Common Exam Scenarios:

  • "Instances keep terminating immediately" → Health check grace period too short
  • "Need different routing for mobile vs desktop" → Use header-based routing rules
  • "Reduce costs for steady workload" → Reserved Instances or Savings Plans
  • "Share files between instances" → Use EFS, not instance store
  • "EC2 needs S3 access without credentials" → Use IAM roles, not access keys

Tricky Edge Cases:

  • Default security groups allow all outbound, deny all inbound
  • ALB requires at least 2 subnets in different AZs
  • User Data runs as root user by default
  • Spot instance termination gives 2-minute warning (interruption notice)
  • Launch Templates support versioning, Launch Configurations don't

Frequently Asked Questions

Q: What is AWS IAM and why is it important?

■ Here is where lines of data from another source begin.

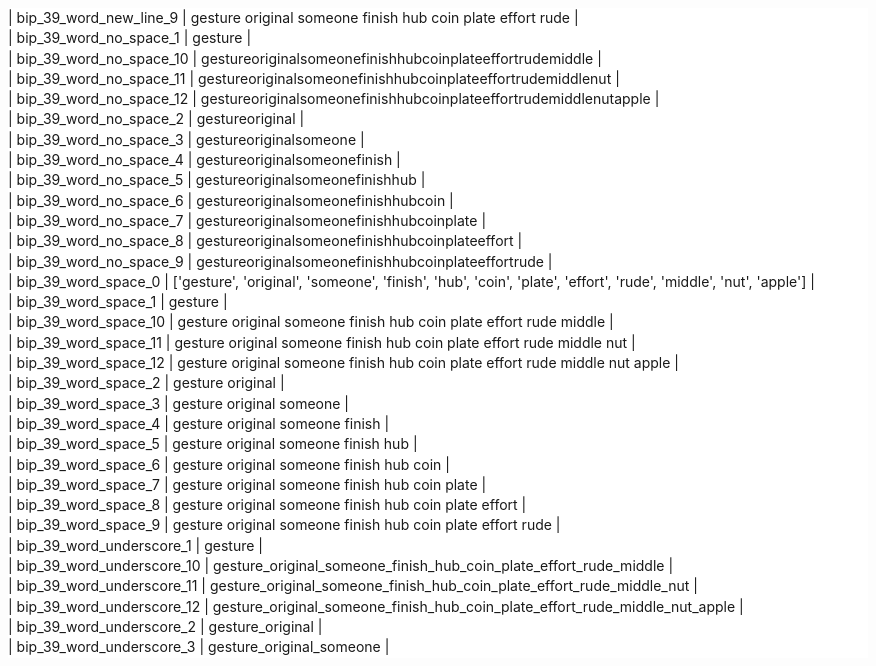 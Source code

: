 | bip_39_word_new_line_9 | gesture
original
someone
finish
hub
coin
plate
effort
rude |  
| bip_39_word_no_space_1 | gesture |  
| bip_39_word_no_space_10 | gestureoriginalsomeonefinishhubcoinplateeffortrudemiddle |  
| bip_39_word_no_space_11 | gestureoriginalsomeonefinishhubcoinplateeffortrudemiddlenut |  
| bip_39_word_no_space_12 | gestureoriginalsomeonefinishhubcoinplateeffortrudemiddlenutapple |  
| bip_39_word_no_space_2 | gestureoriginal |  
| bip_39_word_no_space_3 | gestureoriginalsomeone |  
| bip_39_word_no_space_4 | gestureoriginalsomeonefinish |  
| bip_39_word_no_space_5 | gestureoriginalsomeonefinishhub |  
| bip_39_word_no_space_6 | gestureoriginalsomeonefinishhubcoin |  
| bip_39_word_no_space_7 | gestureoriginalsomeonefinishhubcoinplate |  
| bip_39_word_no_space_8 | gestureoriginalsomeonefinishhubcoinplateeffort |  
| bip_39_word_no_space_9 | gestureoriginalsomeonefinishhubcoinplateeffortrude |  
| bip_39_word_space_0 | ['gesture', 'original', 'someone', 'finish', 'hub', 'coin', 'plate', 'effort', 'rude', 'middle', 'nut', 'apple'] |  
| bip_39_word_space_1 | gesture |  
| bip_39_word_space_10 | gesture original someone finish hub coin plate effort rude middle |  
| bip_39_word_space_11 | gesture original someone finish hub coin plate effort rude middle nut |  
| bip_39_word_space_12 | gesture original someone finish hub coin plate effort rude middle nut apple |  
| bip_39_word_space_2 | gesture original |  
| bip_39_word_space_3 | gesture original someone |  
| bip_39_word_space_4 | gesture original someone finish |  
| bip_39_word_space_5 | gesture original someone finish hub |  
| bip_39_word_space_6 | gesture original someone finish hub coin |  
| bip_39_word_space_7 | gesture original someone finish hub coin plate |  
| bip_39_word_space_8 | gesture original someone finish hub coin plate effort |  
| bip_39_word_space_9 | gesture original someone finish hub coin plate effort rude |  
| bip_39_word_underscore_1 | gesture |  
| bip_39_word_underscore_10 | gesture_original_someone_finish_hub_coin_plate_effort_rude_middle |  
| bip_39_word_underscore_11 | gesture_original_someone_finish_hub_coin_plate_effort_rude_middle_nut |  
| bip_39_word_underscore_12 | gesture_original_someone_finish_hub_coin_plate_effort_rude_middle_nut_apple |  
| bip_39_word_underscore_2 | gesture_original |  
| bip_39_word_underscore_3 | gesture_original_someone |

AWS IAM (Identity and Access Management) is a service that controls access to AWS resources through users, groups, and roles. It enables you to manage permissions using policies, implement MFA for security, and follows the principle of least privilege. IAM is critical for preventing unauthorized access to your cloud infrastructure.

Q: How do I create an IAM role for EC2 instances?

Create an IAM role by navigating to IAM console, selecting "Roles", clicking "Create role", choosing EC2 as the trusted entity, and attaching policies. Attach the role to EC2 instances during launch or modify existing instances. This provides secure, credential-free access to AWS services without hardcoding keys.

Q: What is the difference between Application Load Balancer and Network Load Balancer?

Application Load Balancer (ALB) operates at Layer 7 (HTTP/HTTPS) and supports advanced routing based on URL paths, hostnames, and headers. Network Load Balancer (NLB) operates at Layer 4 (TCP/UDP) and handles millions of requests per second with ultra-low latency. Choose ALB for web applications, NLB for extreme performance.

Q: How does Auto Scaling Group determine when to scale?

Auto Scaling Groups use CloudWatch alarms and scaling policies to determine when to add or remove instances. Target tracking policies automatically adjust capacity to maintain a metric like CPU utilization at 70%. Step scaling provides more granular control with multiple thresholds for different scaling actions.

Q: What are EC2 instance types and how do I choose one?

EC2 instance types are categorized by families: T3/T4g for general purpose, C5/C6i for compute-intensive, R5/R6i for memory-intensive, and M5/M6i for balanced workloads. Choose based on your application's CPU, memory, and network requirements. Use CloudWatch metrics to right-size instances and optimize costs.

Q: How do ALB health checks work?

ALB health checks send periodic requests to registered targets using a specified path, protocol, and port. Targets must respond with HTTP 200 status codes within the timeout period. After consecutive failures (unhealthy threshold), ALB stops routing traffic to that instance. After consecutive successes, it's marked healthy again.

Q: What is the difference between Reserved Instances and Spot Instances?

Reserved Instances offer up to 72% savings for 1-3 year commitments on steady-state workloads like databases. Spot Instances provide up to 90% discounts but can be terminated with 2-minute notice when AWS needs capacity. Use Reserved for production, Spot for fault-tolerant batch processing and CI/CD workloads.


Conclusion

Mastering IAM, EC2, ALB, and ASG provides the foundation for building secure, scalable AWS applications. IAM controls access, EC2 provides compute, ALB intelligently routes traffic, and ASG ensures availability through automatic scaling.

The architecture patterns and configurations in this guide reflect production-proven practices. Start with conservative scaling policies, monitor CloudWatch metrics closely, and iterate based on real traffic patterns. Always apply least-privilege IAM policies, enable MFA, and use roles instead of access keys.

For the AWS Certified Developer Associate exam, focus on understanding how these services interact, the JSON policy structure, health check mechanics, and scaling policy types. Practice creating resources using both AWS Console and Infrastructure as Code (Terraform/CloudFormation) to build muscle memory for exam scenarios.